The Japanese beetles will soon be out in full force. They are in west Georgia and will begin emerging here soon. They are a huge pest as they munch their way through your yard. Controlling them can be challenging because they are such voracious eaters. Let’s talk about some strategies for lessening their impact.
Japanese beetles arrived in the U.S. 1916. They have spread to much of the East coast and across the Mississippi River. They will feed on a wide range of ornamentals, fruit trees, vegetables, and shade trees. Feeding on such a wide range of plants means that your yard may look like an all you can eat buffet to them. They have a metallic green color on their abdomen. They look similar to June beetles. June beetles are typically about 1.5 to twice as large as Japanese beetles. Japanese beetles also have a row of five white dots along the side of the abdomen that can be used to differentiate them from other beetles. The damage that you see from them looks like skeletonizing of the leaves. They’ll eat everything between the leaf vein, but leave the veins.

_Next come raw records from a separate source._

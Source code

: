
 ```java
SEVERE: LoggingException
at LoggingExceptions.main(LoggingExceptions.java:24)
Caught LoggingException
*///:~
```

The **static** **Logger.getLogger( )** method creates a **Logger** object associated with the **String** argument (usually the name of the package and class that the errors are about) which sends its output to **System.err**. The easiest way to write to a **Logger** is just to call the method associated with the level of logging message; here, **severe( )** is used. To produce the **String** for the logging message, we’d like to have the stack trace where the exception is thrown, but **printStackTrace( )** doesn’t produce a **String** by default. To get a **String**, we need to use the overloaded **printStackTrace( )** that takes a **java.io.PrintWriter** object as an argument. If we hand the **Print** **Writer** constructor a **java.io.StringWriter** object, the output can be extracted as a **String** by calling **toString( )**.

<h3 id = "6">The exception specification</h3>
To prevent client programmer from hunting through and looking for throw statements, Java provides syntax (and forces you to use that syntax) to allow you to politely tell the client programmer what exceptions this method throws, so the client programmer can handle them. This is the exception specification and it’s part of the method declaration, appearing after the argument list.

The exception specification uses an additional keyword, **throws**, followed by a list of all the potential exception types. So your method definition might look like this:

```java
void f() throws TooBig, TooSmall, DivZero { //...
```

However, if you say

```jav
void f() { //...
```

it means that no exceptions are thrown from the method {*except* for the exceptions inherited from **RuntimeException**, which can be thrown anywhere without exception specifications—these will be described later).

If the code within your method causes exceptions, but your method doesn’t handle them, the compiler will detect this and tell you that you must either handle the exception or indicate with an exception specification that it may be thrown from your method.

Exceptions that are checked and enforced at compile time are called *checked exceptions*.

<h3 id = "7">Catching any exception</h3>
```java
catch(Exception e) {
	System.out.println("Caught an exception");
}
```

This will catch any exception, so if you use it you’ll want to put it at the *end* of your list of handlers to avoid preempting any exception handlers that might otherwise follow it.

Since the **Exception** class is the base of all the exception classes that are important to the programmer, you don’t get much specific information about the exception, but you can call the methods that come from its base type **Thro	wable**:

Thankfully, Japanese beetles only have a single generation each year. Usually the adults, which are the beetles that we see flying around eating leaves, will begin to appear in May – June . They live four to six weeks. The females will lay eggs for most of their adult life. The eggs are laid in the soil. They hatch in about two weeks. After hatching, the beetles live in the soil until they come back out as adults in May.

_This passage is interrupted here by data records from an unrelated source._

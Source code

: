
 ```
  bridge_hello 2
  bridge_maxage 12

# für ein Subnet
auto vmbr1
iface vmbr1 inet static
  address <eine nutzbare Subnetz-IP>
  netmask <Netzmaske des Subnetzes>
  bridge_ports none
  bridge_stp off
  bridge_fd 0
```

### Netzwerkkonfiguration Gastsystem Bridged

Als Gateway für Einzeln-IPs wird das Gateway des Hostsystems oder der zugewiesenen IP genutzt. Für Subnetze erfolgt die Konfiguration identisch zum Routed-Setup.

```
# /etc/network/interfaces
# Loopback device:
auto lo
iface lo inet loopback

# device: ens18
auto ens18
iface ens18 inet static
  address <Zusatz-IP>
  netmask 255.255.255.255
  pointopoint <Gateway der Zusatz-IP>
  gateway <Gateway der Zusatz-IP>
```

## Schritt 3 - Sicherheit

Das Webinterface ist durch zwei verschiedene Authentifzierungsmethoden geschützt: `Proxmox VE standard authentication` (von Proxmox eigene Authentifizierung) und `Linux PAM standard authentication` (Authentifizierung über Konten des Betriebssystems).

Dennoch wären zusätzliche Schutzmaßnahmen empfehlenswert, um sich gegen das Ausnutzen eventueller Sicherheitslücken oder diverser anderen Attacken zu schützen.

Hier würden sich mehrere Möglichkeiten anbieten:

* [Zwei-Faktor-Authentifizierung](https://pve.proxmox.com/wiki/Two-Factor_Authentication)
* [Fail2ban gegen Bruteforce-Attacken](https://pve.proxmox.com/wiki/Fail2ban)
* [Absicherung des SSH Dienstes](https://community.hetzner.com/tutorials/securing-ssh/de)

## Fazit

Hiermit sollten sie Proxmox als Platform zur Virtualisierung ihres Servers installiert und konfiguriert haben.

There are three times a year that are most ideal for controlling Japanese beetles. The most obvious is when they are adults and are out feeding on leaves. You can use carbaryl, which is the active ingredient in Sevin to control adults. Sevin comes as a liquid or in dust form. If you don’t have a heavy infestation you can also use a cup with soapy water in it. Knock Japanese beetles off plants into the cup and they will drown. The second time to control Japanese beetles is in September. By that time of year all the Japanese beetles are grubs living in the soil. Even as grubs they can do damage to turf by feeding on the roots. Milky spore is an organic product that can be used to kill grubs in the ground. It’s a bacteria that feeds on Japanese beetle grubs after they ingest it. September is the optimal time to make a milky spore application. The third time to control Japanese beetles would be in the spring with another milky spore application. Soil temperatures need to be over 65 for milky spore to be effective. The grubs must ingest the milky spore for it to be work. It only works on grubs, so applying it while the beetles are out eating leaves won’t kill any Japanese beetles.
Using milky spore to kill the grubs doesn’t mean that you won’t have any Japanese beetles the following year, but you can significantly reduce the population that is present in your area. Some people will use traps to kill Japanese beetles. I try to discourage people from this practice because traps with pheromone lures will bring beetles in from five miles away, meaning that you have more beetles.